Download App

Apple Store Google Pay

Bölüm listesi

  1. Bölüm 1: Giriş
  2. Bölüm 2: Önsöz
  3. Bölüm 3: Evim Güzel Evim? Bölüm 1
  4. Bölüm 4: Evim Güzel Evim? Bölüm 2
  5. Bölüm 5: Amca Teddy Ayı
  6. Bölüm 6 Nisan'ın Ebeveynleriyle Tanışın
  7. Bölüm 7: Yeni Arkadaşlar ve Düşmanlar Edinmek Bölüm 1
  8. Bölüm 8: Yeni Arkadaşlar ve Düşmanlar Edinmek Bölüm 2
  9. Bölüm 9: Bulmaca Parçaları
  10. Bölüm 10: Daha Fazla Bulmaca Parçası
  11. Bölüm 11: Yabancılarla Dolu Bir Oda
  12. Bölüm 12: Bunu Herhangi Bir Yabancı Anlayabilir Mi?
  13. Bölüm 13: Kıvılcımlar
  14. Bölüm 14: Daha Fazla Kıvılcım!
  15. Bölüm 15: Kıvılcımlar Uçuyor
  16. Bölüm 16: Her Yerde Kıvılcımlar Uçuşuyor!
  17. Bölüm 17: Arama Başladı
  18. Bölüm 18: İtiraflar
  19. Bölüm 19: Babalarla Konuşmak
  20. Bölüm 20: Ne Kadar Üzücü Bir Şey Bu?!
  21. Bölüm 21: Çocukluk Travmaları
  22. Bölüm 22: Parçalanmak….
  23. Bölüm 23: Sırlar Açığa Çıktı
  24. Bölüm 24: Vay Canına! Ne Sabah!
  25. Bölüm 25: Kitap Kurdu
  26. Bölüm 26: Konuşun Artık! Burası Halk Kütüphanesi Değil!
  27. Bölüm 27: Luna Lilly'nin Büyük Sırrı
  28. Bölüm 28: Haylaz Oyunlar
  29. Bölüm 29: UYUMAYA GEÇ!
  30. Bölüm 30: Gelmiş Geçmiş En İyi Arkadaş!
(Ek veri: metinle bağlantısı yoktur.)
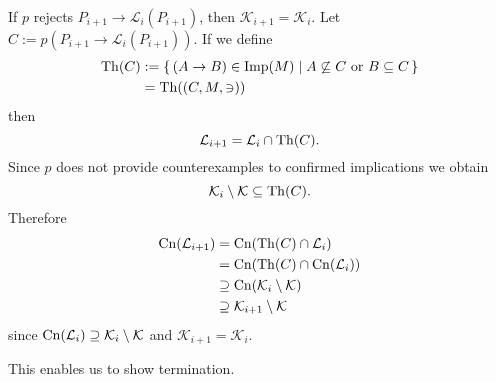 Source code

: \begin{Proof}
  If $p$ rejects $P_{i+1} \to \mathcal{L}_i(P_{i+1})$, then $\mathcal{K}_{i+1} =
  \mathcal{K}_i$.  Let $C := p(P_{i+1} \to \mathcal{L}_i(P_{i+1}))$.  If we define
  \begin{align*}
    \operatorname{Th}(C)
    &:= {\{\, (A \to B) \in \operatorname{Imp}(M) \mid A \not\subseteq C \text{ or } B \subseteq C \,\}} \\
    &= \operatorname{Th}((C, M, \ni))
  \end{align*}
  then
  \begin{equation*}
    \mathcal{L}_{i+1} = \mathcal{L}_i \cap \operatorname{Th}(C).
  \end{equation*}
  Since $p$ does not provide counterexamples to confirmed implications we obtain
  \begin{equation*}
    \mathcal{K}_i \setminus \mathcal{K} \subseteq \operatorname{Th}(C).
  \end{equation*}
  Therefore
  \begin{align*}
    \operatorname{Cn}(\mathcal{L}_{i+1})
    &= \operatorname{Cn}(\operatorname{Th}(C) \cap \mathcal{L}_i) \\
    &= \operatorname{Cn}(\operatorname{Th}(C) \cap \operatorname{Cn}(\mathcal{L}_i)) \\
    &\supseteq \operatorname{Cn}(\mathcal{K}_i \setminus \mathcal{K}) \\
    &\supseteq \mathcal{K}_{i+1} \setminus \mathcal{K}
  \end{align*}
  since $\operatorname{Cn}(\mathcal{L}_i) \supseteq \mathcal{K}_i \setminus \mathcal{K}$ and
  $\mathcal{K}_{i+1} = \mathcal{K}_i$.
\end{Proof}

This enables us to show termination.

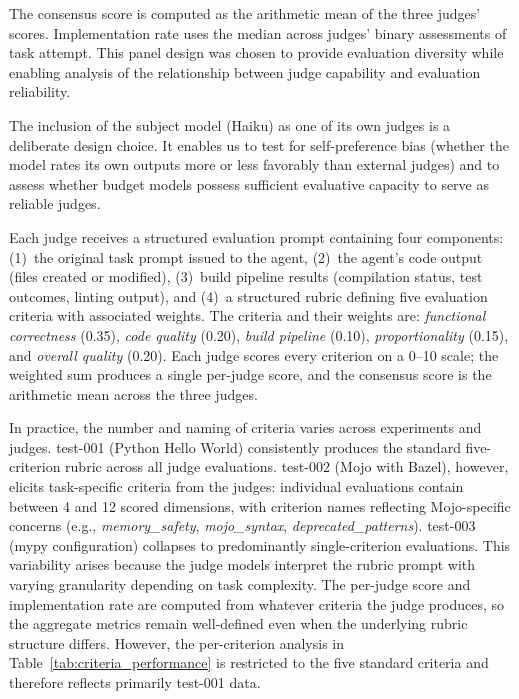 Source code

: \documentclass[11pt]{article}
\begin{document}
The consensus score is computed as the arithmetic mean of the three judges'
scores. Implementation rate uses the median across judges' binary assessments
of task attempt. This panel design was chosen to provide evaluation diversity
while enabling analysis of the relationship between judge capability and
evaluation reliability.

The inclusion of the subject model (Haiku) as one of its own judges is a
deliberate design choice. It enables us to test for self-preference bias
(whether the model rates its own outputs more or less favorably than external
judges) and to assess whether budget models possess sufficient evaluative
capacity to serve as reliable judges.

Each judge receives a structured evaluation prompt containing four components:
(1)~the original task prompt issued to the agent, (2)~the agent's code output
(files created or modified), (3)~build pipeline results (compilation status,
test outcomes, linting output), and (4)~a structured rubric defining five
evaluation criteria with associated weights. The criteria and their weights are:
\emph{functional correctness} (0.35), \emph{code quality} (0.20),
\emph{build pipeline} (0.10), \emph{proportionality} (0.15), and
\emph{overall quality} (0.20). Each judge scores every criterion on a 0--10
scale; the weighted sum produces a single per-judge score, and the consensus
score is the arithmetic mean across the three judges.

In practice, the number and naming of criteria varies across experiments and
judges. test-001 (Python Hello World) consistently produces the standard
five-criterion rubric across all judge evaluations. test-002 (Mojo with Bazel),
however, elicits task-specific criteria from the judges: individual evaluations
contain between 4 and 12 scored dimensions, with criterion names reflecting
Mojo-specific concerns (e.g., \emph{memory\_safety}, \emph{mojo\_syntax},
\emph{deprecated\_patterns}). test-003 (mypy configuration) collapses to
predominantly single-criterion evaluations. This variability arises because the
judge models interpret the rubric prompt with varying granularity depending on
task complexity. The per-judge score and implementation rate are computed from
whatever criteria the judge produces, so the aggregate metrics remain
well-defined even when the underlying rubric structure differs. However, the
per-criterion analysis in Table~\ref{tab:criteria_performance} is restricted to
the five standard criteria and therefore reflects primarily test-001 data.
\end{document}
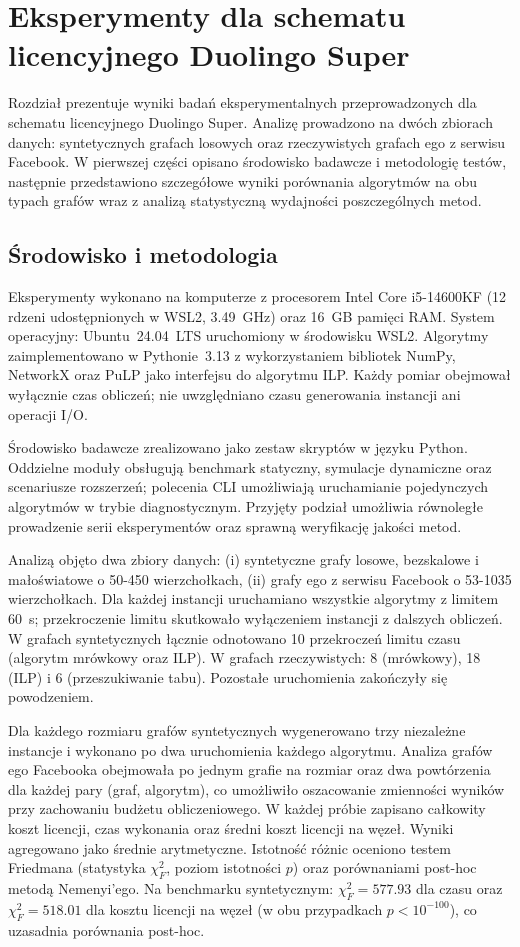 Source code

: \chapter{Eksperymenty dla schematu licencyjnego Duolingo Super}
\label{chap:experiments}

Rozdział prezentuje wyniki badań eksperymentalnych przeprowadzonych dla schematu licencyjnego Duolingo Super. Analizę prowadzono na dwóch zbiorach danych: syntetycznych grafach losowych oraz rzeczywistych grafach ego z serwisu Facebook. W pierwszej części opisano środowisko badawcze i metodologię testów, następnie przedstawiono szczegółowe wyniki porównania algorytmów na obu typach grafów wraz z analizą statystyczną wydajności poszczególnych metod.

\section{Środowisko i metodologia}

Eksperymenty wykonano na komputerze z procesorem Intel Core i5-14600KF (12 rdzeni udostępnionych w WSL2, 3.49~GHz) oraz 16~GB pamięci RAM. System operacyjny: Ubuntu~24.04~LTS uruchomiony w środowisku WSL2. Algorytmy zaimplementowano w Pythonie~3.13 z wykorzystaniem bibliotek NumPy, NetworkX oraz PuLP jako interfejsu do algorytmu ILP. Każdy pomiar obejmował wyłącznie czas obliczeń; nie uwzględniano czasu generowania instancji ani operacji I/O.

Środowisko badawcze zrealizowano jako zestaw skryptów w języku Python. Oddzielne moduły obsługują benchmark statyczny, symulacje dynamiczne oraz scenariusze rozszerzeń; polecenia CLI umożliwiają uruchamianie pojedynczych algorytmów w trybie diagnostycznym. Przyjęty podział umożliwia równoległe prowadzenie serii eksperymentów oraz sprawną weryfikację jakości metod.

Analizą objęto dwa zbiory danych: (i) syntetyczne grafy losowe, bezskalowe i małoświatowe o 50-450 wierzchołkach, (ii) grafy ego z serwisu Facebook o 53-1035 wierzchołkach. Dla każdej instancji uruchamiano wszystkie algorytmy z limitem 60~s; przekroczenie limitu skutkowało wyłączeniem instancji z dalszych obliczeń. W grafach syntetycznych łącznie odnotowano 10 przekroczeń limitu czasu (algorytm mrówkowy oraz ILP). W grafach rzeczywistych: 8 (mrówkowy), 18 (ILP) i 6 (przeszukiwanie tabu). Pozostałe uruchomienia zakończyły się powodzeniem.

Dla każdego rozmiaru grafów syntetycznych wygenerowano trzy niezależne instancje i wykonano po dwa uruchomienia każdego algorytmu. Analiza grafów ego Facebooka obejmowała po jednym grafie na rozmiar oraz dwa powtórzenia dla każdej pary (graf, algorytm), co umożliwiło oszacowanie zmienności wyników przy zachowaniu budżetu obliczeniowego. W każdej próbie zapisano całkowity koszt licencji, czas wykonania oraz średni koszt licencji na węzeł. Wyniki agregowano jako średnie arytmetyczne. Istotność różnic oceniono testem Friedmana (statystyka $\chi^2_F$, poziom istotności $p$) oraz porównaniami post-hoc metodą Nemenyi’ego. Na benchmarku syntetycznym: $\chi^2_F=577.93$ dla czasu oraz $\chi^2_F=518.01$ dla kosztu licencji na węzeł (w obu przypadkach $p<10^{-100}$), co uzasadnia porównania post-hoc.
Bölüm 4: Evim Güzel Evim? Bölüm 2

(Alex'in bakış açısı)

Gerçekten hayal kırıklığına uğradım. Çocuklar ve ben bugün şehre gidip bir film izleyecektik, sonra alışveriş merkezine gidip birkaç güzel yeni oyuncak alıp alamayacağımıza bakacaktık. Bunun yerine bugün Ty Amca'nın yeni evine taşınmasına yardım etmek zorundayım.

Tyler Amcam, kelimenin tam anlamıyla, babamın doğumundan beri en iyi arkadaşıydı. Sadece üç gün arayla doğdular ve babaları en iyi arkadaş olduğu için... Neyse, anladınız işte.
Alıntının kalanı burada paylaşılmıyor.